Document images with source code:
Content starts

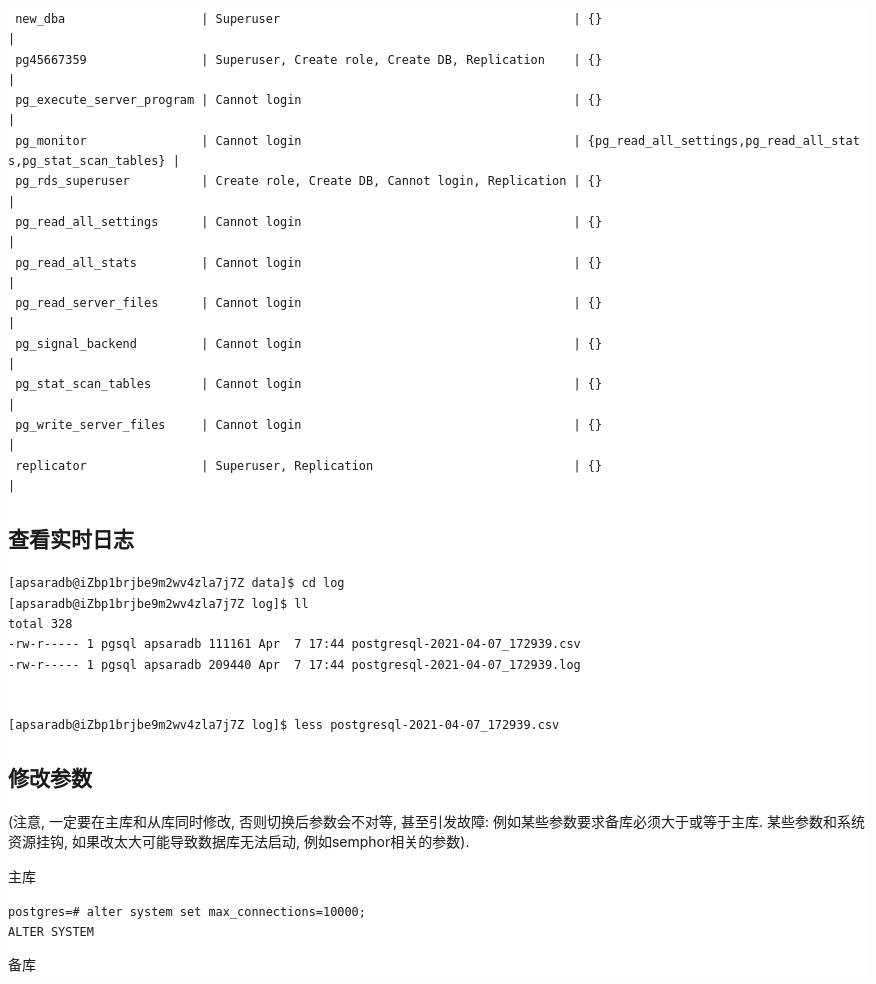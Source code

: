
 ```  
 new_dba                   | Superuser                                         | {}                                                           |   
 pg45667359                | Superuser, Create role, Create DB, Replication    | {}                                                           |   
 pg_execute_server_program | Cannot login                                      | {}                                                           |   
 pg_monitor                | Cannot login                                      | {pg_read_all_settings,pg_read_all_stats,pg_stat_scan_tables} |   
 pg_rds_superuser          | Create role, Create DB, Cannot login, Replication | {}                                                           |   
 pg_read_all_settings      | Cannot login                                      | {}                                                           |   
 pg_read_all_stats         | Cannot login                                      | {}                                                           |   
 pg_read_server_files      | Cannot login                                      | {}                                                           |   
 pg_signal_backend         | Cannot login                                      | {}                                                           |   
 pg_stat_scan_tables       | Cannot login                                      | {}                                                           |   
 pg_write_server_files     | Cannot login                                      | {}                                                           |   
 replicator                | Superuser, Replication                            | {}                                                           |   
```  
  
## 查看实时日志  
```  
[apsaradb@iZbp1brjbe9m2wv4zla7j7Z data]$ cd log  
[apsaradb@iZbp1brjbe9m2wv4zla7j7Z log]$ ll  
total 328  
-rw-r----- 1 pgsql apsaradb 111161 Apr  7 17:44 postgresql-2021-04-07_172939.csv  
-rw-r----- 1 pgsql apsaradb 209440 Apr  7 17:44 postgresql-2021-04-07_172939.log  
  
  
[apsaradb@iZbp1brjbe9m2wv4zla7j7Z log]$ less postgresql-2021-04-07_172939.csv  
```  
  
  
## 修改参数  
(注意, 一定要在主库和从库同时修改, 否则切换后参数会不对等, 甚至引发故障: 例如某些参数要求备库必须大于或等于主库. 某些参数和系统资源挂钩, 如果改太大可能导致数据库无法启动, 例如semphor相关的参数).   
  
主库  
  
```  
postgres=# alter system set max_connections=10000;  
ALTER SYSTEM  
```  
  
备库  
  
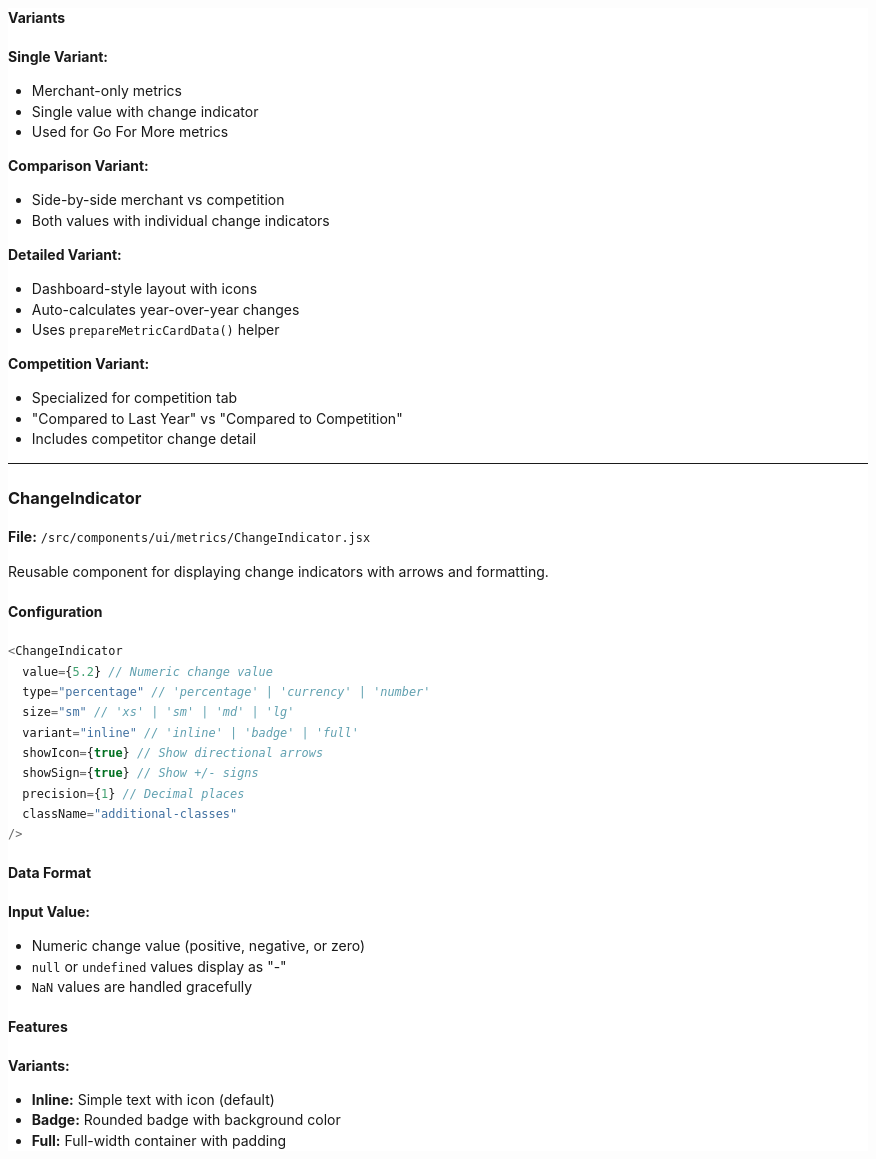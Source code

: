 #### Variants

**Single Variant:**
- Merchant-only metrics
- Single value with change indicator
- Used for Go For More metrics

**Comparison Variant:**
- Side-by-side merchant vs competition
- Both values with individual change indicators

**Detailed Variant:**
- Dashboard-style layout with icons
- Auto-calculates year-over-year changes
- Uses `prepareMetricCardData()` helper

**Competition Variant:**
- Specialized for competition tab
- "Compared to Last Year" vs "Compared to Competition"
- Includes competitor change detail

---

### ChangeIndicator

**File:** `/src/components/ui/metrics/ChangeIndicator.jsx`

Reusable component for displaying change indicators with arrows and formatting.

#### Configuration

```javascript
<ChangeIndicator
  value={5.2} // Numeric change value
  type="percentage" // 'percentage' | 'currency' | 'number'
  size="sm" // 'xs' | 'sm' | 'md' | 'lg'
  variant="inline" // 'inline' | 'badge' | 'full'
  showIcon={true} // Show directional arrows
  showSign={true} // Show +/- signs
  precision={1} // Decimal places
  className="additional-classes"
/>
```

#### Data Format

**Input Value:**
- Numeric change value (positive, negative, or zero)
- `null` or `undefined` values display as "-"
- `NaN` values are handled gracefully

#### Features

**Variants:**
- **Inline:** Simple text with icon (default)
- **Badge:** Rounded badge with background color
- **Full:** Full-width container with padding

Content ends

◆ What you need to do: Write only the number of lines in the entries where the string "ChangeIndicator" occurs.

◆ Exercise answer: 3